Available records:
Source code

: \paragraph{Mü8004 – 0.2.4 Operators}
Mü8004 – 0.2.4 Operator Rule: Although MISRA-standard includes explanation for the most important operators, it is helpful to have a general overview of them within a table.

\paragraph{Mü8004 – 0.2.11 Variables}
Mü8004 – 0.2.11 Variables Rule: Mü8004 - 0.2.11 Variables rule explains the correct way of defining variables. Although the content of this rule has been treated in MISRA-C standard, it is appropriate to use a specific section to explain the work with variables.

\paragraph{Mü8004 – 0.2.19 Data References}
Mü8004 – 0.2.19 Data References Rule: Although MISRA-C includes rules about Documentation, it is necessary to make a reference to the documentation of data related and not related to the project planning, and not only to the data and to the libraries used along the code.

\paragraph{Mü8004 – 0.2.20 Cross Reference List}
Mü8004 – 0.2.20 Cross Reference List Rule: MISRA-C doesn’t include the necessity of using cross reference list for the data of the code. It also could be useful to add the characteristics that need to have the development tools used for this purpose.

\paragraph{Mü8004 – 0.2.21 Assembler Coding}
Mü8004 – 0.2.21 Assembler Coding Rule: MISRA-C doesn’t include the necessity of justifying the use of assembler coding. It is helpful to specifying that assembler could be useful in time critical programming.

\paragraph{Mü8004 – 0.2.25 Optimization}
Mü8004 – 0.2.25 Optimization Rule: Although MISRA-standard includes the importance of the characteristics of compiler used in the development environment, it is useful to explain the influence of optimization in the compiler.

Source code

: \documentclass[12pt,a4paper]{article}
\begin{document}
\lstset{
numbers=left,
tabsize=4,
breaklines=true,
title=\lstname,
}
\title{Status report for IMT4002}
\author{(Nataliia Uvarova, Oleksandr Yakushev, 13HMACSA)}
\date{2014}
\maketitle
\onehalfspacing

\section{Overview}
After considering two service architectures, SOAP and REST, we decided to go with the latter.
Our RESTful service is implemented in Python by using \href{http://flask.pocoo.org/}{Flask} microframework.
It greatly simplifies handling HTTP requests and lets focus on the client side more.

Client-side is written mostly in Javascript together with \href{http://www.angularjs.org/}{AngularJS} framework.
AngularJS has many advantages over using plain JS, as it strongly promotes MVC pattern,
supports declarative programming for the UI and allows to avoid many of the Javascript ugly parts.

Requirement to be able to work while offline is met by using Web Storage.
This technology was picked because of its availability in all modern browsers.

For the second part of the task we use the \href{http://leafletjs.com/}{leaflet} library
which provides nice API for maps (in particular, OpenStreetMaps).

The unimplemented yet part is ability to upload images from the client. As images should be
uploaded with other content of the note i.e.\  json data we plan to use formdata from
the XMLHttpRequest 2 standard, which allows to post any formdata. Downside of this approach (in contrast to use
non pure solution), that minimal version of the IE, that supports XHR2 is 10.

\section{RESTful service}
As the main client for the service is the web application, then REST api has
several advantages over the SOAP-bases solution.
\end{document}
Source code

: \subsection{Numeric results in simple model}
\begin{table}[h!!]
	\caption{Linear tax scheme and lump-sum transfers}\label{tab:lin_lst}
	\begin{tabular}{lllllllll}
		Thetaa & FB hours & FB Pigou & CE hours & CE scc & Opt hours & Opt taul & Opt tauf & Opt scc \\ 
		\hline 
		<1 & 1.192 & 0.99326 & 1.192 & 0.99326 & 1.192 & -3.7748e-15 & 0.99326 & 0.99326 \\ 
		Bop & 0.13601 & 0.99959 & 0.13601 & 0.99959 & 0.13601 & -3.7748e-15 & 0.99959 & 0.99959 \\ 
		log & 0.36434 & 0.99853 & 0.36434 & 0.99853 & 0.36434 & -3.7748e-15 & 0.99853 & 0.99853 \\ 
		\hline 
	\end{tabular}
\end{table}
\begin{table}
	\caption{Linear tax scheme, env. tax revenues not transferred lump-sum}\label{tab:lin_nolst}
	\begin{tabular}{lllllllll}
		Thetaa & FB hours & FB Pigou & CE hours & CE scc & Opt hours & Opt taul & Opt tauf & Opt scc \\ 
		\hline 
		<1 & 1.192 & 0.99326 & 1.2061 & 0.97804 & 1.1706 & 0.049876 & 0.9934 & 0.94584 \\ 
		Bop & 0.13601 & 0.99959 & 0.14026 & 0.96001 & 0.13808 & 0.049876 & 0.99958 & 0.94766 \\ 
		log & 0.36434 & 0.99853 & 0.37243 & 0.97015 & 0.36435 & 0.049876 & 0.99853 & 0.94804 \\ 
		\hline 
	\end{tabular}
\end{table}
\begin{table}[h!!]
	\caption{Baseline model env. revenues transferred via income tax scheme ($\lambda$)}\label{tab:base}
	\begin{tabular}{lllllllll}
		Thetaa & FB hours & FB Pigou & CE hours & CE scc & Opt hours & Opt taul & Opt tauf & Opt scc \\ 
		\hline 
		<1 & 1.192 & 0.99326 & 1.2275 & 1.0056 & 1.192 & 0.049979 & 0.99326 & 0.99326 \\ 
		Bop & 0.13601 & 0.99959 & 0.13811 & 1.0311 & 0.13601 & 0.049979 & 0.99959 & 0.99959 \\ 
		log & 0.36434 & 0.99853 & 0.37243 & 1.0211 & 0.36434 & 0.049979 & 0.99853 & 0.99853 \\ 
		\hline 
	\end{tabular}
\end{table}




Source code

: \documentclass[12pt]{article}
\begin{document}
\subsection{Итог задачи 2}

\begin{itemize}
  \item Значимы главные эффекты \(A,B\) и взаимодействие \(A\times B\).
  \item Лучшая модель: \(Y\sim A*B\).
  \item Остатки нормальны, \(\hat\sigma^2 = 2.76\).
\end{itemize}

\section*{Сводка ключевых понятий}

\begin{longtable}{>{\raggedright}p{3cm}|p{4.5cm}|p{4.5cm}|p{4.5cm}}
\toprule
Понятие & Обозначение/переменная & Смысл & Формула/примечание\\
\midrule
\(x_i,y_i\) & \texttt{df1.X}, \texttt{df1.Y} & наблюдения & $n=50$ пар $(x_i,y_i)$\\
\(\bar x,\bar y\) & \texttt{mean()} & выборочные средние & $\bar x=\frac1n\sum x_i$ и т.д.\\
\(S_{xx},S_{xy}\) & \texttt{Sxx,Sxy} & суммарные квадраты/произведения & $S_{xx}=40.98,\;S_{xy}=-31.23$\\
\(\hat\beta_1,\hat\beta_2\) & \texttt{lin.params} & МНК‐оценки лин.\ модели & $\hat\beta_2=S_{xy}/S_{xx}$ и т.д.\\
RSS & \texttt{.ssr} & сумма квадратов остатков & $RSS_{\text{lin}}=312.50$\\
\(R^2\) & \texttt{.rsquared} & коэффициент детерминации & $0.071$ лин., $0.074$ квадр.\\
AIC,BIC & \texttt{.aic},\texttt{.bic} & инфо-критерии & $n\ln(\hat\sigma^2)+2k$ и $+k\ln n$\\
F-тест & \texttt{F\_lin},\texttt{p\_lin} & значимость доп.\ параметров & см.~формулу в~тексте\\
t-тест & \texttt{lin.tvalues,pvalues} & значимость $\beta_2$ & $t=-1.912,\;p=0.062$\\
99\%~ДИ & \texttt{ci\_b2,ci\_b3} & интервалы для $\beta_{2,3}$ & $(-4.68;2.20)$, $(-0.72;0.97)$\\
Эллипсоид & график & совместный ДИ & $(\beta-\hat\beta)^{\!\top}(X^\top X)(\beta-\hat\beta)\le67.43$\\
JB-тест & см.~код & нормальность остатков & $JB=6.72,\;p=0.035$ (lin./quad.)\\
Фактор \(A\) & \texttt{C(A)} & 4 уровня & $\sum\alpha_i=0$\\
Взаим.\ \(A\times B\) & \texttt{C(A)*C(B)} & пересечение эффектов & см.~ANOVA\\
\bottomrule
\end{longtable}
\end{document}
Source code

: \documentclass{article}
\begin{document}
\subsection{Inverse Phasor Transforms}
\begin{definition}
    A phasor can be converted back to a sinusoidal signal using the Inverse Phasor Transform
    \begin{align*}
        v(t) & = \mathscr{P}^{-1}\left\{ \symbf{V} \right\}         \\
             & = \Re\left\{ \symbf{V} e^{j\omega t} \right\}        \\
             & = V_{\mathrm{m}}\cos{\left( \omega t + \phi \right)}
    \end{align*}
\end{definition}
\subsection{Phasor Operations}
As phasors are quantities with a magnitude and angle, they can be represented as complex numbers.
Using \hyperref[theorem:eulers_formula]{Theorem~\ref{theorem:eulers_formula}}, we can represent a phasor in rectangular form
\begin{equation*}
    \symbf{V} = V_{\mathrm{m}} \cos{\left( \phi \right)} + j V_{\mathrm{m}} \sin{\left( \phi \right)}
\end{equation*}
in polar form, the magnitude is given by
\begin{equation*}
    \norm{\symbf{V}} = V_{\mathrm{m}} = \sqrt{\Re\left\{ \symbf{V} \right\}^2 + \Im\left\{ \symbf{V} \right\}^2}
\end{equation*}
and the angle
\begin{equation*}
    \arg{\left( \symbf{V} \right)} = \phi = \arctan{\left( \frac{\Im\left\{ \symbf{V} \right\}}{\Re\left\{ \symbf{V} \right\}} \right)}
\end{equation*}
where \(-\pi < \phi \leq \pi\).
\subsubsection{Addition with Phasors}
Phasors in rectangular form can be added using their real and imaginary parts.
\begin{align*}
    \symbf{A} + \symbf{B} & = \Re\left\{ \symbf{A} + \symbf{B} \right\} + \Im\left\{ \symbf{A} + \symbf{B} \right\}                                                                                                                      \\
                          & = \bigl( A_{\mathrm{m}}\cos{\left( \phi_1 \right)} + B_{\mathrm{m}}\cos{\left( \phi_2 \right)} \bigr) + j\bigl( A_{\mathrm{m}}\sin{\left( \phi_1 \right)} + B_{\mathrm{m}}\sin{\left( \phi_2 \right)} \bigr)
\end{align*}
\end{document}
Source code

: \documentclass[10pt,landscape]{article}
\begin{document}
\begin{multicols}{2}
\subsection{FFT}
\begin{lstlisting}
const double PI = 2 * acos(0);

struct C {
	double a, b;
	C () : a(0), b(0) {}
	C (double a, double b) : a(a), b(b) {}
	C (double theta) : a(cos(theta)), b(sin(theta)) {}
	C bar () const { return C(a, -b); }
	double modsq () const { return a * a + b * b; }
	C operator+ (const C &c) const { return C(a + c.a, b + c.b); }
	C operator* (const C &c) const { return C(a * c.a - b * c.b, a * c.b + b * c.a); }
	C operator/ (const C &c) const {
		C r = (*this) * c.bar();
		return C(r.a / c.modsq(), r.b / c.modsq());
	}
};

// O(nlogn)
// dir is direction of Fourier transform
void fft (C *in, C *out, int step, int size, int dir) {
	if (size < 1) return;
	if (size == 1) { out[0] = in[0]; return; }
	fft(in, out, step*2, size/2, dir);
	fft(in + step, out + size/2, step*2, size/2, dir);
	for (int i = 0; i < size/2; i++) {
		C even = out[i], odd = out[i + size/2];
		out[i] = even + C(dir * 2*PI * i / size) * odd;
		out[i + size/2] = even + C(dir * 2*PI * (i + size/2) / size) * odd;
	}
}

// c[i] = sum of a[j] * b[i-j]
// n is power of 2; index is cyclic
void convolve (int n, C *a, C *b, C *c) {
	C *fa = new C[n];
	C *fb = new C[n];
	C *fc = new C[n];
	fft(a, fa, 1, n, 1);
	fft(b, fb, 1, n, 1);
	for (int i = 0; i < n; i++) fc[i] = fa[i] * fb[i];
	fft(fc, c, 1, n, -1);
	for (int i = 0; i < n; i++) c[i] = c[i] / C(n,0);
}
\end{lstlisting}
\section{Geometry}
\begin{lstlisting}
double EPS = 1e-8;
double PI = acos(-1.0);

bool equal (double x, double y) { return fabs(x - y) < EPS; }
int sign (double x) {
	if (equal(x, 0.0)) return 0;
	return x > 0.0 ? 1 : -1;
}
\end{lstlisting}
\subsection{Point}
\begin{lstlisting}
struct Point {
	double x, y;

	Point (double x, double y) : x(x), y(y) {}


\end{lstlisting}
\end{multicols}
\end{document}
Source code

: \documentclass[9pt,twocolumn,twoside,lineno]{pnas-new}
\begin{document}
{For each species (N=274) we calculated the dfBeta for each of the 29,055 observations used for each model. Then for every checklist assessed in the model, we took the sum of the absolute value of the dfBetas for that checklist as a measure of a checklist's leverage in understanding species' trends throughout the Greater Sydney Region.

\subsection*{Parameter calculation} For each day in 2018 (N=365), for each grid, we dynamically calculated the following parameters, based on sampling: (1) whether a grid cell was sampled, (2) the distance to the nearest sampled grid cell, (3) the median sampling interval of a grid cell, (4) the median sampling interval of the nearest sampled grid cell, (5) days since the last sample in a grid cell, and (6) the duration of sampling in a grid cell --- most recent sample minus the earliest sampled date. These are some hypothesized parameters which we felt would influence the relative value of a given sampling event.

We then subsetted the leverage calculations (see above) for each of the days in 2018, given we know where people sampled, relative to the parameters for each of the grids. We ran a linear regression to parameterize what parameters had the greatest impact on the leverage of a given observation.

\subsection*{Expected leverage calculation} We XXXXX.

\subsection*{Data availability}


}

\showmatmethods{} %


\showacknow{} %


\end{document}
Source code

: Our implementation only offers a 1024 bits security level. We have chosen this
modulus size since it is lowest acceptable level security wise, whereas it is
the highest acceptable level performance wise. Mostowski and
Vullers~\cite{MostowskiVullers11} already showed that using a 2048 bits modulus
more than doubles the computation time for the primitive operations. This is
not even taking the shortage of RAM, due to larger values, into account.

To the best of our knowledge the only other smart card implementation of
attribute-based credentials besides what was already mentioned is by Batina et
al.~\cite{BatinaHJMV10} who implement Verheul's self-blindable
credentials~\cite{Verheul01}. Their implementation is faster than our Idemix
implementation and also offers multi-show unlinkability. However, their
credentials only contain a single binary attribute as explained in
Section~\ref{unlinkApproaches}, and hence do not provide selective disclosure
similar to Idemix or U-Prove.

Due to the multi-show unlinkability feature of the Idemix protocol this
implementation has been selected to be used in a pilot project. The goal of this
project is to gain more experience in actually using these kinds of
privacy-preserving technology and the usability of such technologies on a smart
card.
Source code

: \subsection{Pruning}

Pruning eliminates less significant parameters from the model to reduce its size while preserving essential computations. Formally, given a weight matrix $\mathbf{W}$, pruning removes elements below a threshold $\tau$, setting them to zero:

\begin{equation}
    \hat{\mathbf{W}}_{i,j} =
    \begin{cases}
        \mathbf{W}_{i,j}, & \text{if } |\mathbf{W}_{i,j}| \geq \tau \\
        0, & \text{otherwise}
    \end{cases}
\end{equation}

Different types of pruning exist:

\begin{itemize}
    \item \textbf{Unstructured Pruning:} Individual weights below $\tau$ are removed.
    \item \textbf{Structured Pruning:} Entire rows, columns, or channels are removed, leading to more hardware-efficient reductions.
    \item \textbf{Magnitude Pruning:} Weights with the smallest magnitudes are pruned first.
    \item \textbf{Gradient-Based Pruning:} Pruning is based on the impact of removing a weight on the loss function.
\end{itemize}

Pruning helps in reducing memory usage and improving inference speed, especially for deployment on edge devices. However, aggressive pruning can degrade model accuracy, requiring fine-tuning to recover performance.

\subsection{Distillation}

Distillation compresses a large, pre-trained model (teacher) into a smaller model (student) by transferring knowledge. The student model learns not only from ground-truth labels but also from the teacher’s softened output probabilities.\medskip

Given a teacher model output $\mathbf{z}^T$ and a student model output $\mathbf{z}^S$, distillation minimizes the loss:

Assignment: If a line in the entries above includes "остатков", count it; report the total alone.

Your response: 2